• To do
Using the data below, copy each line that includes the word "객체지향".

• Source data
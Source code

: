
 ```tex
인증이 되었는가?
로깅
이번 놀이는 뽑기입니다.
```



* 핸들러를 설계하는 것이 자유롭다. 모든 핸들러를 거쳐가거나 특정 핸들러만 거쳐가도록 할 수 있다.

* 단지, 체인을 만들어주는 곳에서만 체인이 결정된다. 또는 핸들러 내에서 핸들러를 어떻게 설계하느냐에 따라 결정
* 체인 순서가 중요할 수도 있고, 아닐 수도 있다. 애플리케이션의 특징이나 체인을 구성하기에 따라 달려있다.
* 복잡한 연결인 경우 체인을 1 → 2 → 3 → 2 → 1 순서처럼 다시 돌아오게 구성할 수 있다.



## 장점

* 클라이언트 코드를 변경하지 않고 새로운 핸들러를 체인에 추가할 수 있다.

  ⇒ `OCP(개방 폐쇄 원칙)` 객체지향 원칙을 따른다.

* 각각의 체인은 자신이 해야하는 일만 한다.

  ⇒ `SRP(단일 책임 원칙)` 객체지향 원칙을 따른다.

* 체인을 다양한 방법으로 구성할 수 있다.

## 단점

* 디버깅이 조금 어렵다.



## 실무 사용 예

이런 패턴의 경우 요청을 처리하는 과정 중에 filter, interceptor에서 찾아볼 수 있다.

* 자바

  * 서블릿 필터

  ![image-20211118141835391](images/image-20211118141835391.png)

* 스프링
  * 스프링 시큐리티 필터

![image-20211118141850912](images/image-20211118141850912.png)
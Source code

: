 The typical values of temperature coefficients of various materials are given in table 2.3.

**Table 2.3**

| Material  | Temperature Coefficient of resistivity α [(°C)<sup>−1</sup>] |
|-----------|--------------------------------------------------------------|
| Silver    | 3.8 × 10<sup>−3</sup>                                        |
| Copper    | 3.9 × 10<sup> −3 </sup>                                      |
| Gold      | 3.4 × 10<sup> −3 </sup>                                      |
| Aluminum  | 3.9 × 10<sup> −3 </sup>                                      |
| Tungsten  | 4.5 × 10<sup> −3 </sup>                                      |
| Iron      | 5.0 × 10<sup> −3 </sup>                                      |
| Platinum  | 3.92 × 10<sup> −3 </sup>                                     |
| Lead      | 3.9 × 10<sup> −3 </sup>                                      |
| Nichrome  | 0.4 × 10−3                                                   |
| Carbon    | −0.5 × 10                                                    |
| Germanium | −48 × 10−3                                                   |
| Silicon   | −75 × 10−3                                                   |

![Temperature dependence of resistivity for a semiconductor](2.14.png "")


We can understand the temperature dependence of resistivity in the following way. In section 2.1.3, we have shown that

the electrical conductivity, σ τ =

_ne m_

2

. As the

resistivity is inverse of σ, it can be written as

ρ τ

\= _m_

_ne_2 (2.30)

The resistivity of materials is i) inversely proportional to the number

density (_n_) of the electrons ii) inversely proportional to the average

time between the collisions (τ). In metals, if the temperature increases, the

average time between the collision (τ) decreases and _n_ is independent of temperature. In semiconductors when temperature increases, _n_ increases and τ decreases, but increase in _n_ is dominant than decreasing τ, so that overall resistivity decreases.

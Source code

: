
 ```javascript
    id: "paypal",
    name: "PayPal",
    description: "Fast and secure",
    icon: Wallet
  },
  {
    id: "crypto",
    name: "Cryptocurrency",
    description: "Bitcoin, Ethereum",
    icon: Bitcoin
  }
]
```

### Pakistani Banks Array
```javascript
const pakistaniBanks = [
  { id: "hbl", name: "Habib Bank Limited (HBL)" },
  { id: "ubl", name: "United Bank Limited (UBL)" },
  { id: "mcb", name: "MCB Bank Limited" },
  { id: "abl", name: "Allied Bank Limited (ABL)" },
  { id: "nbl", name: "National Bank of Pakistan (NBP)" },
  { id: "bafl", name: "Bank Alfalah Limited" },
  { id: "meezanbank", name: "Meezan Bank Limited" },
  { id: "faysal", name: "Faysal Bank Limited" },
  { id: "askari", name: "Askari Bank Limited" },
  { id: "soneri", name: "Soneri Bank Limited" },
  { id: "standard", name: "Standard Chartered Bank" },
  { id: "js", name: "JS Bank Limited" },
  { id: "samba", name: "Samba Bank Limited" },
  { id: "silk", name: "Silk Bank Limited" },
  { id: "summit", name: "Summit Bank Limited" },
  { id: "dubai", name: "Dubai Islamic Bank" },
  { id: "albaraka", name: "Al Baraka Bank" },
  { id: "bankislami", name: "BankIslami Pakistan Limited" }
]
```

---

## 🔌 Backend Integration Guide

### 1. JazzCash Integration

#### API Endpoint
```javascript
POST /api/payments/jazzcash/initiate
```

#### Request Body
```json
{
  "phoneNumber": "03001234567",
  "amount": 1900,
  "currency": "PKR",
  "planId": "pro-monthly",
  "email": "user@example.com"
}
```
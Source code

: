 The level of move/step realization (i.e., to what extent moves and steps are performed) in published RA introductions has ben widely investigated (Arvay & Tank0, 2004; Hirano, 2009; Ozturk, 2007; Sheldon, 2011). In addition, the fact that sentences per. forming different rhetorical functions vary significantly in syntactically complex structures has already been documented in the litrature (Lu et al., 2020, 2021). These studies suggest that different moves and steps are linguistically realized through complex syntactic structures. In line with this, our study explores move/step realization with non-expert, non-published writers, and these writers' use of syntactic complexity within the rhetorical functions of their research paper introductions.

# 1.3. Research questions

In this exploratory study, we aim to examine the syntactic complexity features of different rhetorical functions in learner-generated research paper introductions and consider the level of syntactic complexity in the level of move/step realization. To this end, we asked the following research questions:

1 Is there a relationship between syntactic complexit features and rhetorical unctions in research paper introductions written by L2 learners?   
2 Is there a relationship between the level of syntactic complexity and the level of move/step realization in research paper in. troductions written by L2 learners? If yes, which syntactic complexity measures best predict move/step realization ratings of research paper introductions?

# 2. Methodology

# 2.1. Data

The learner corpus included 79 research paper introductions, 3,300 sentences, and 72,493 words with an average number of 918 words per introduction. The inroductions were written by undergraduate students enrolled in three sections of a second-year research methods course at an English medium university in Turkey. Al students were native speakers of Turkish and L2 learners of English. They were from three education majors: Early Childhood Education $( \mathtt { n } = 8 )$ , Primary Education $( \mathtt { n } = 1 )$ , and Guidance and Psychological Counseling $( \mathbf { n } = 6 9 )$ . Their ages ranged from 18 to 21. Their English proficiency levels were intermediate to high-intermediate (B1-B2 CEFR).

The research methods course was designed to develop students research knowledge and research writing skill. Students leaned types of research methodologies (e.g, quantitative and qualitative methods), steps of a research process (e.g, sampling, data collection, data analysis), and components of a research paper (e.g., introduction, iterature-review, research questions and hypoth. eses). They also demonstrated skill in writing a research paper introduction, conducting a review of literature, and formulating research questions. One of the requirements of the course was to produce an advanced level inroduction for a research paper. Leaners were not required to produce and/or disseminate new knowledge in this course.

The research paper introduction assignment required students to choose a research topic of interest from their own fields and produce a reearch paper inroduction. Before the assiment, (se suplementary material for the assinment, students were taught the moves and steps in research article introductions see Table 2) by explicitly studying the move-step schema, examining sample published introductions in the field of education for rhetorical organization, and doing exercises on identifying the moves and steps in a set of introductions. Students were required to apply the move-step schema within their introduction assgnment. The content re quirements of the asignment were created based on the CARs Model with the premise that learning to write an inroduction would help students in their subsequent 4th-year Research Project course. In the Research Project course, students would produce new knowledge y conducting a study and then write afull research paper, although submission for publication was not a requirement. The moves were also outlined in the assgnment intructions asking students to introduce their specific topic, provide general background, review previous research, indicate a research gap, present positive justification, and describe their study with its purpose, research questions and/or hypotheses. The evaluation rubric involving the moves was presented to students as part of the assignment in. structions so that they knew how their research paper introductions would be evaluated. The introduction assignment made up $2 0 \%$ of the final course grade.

• Worked solution
  ⇒ `OCP(개방 폐쇄 원칙)` 객체지향 원칙을 따른다.
  ⇒ `SRP(단일 책임 원칙)` 객체지향 원칙을 따른다.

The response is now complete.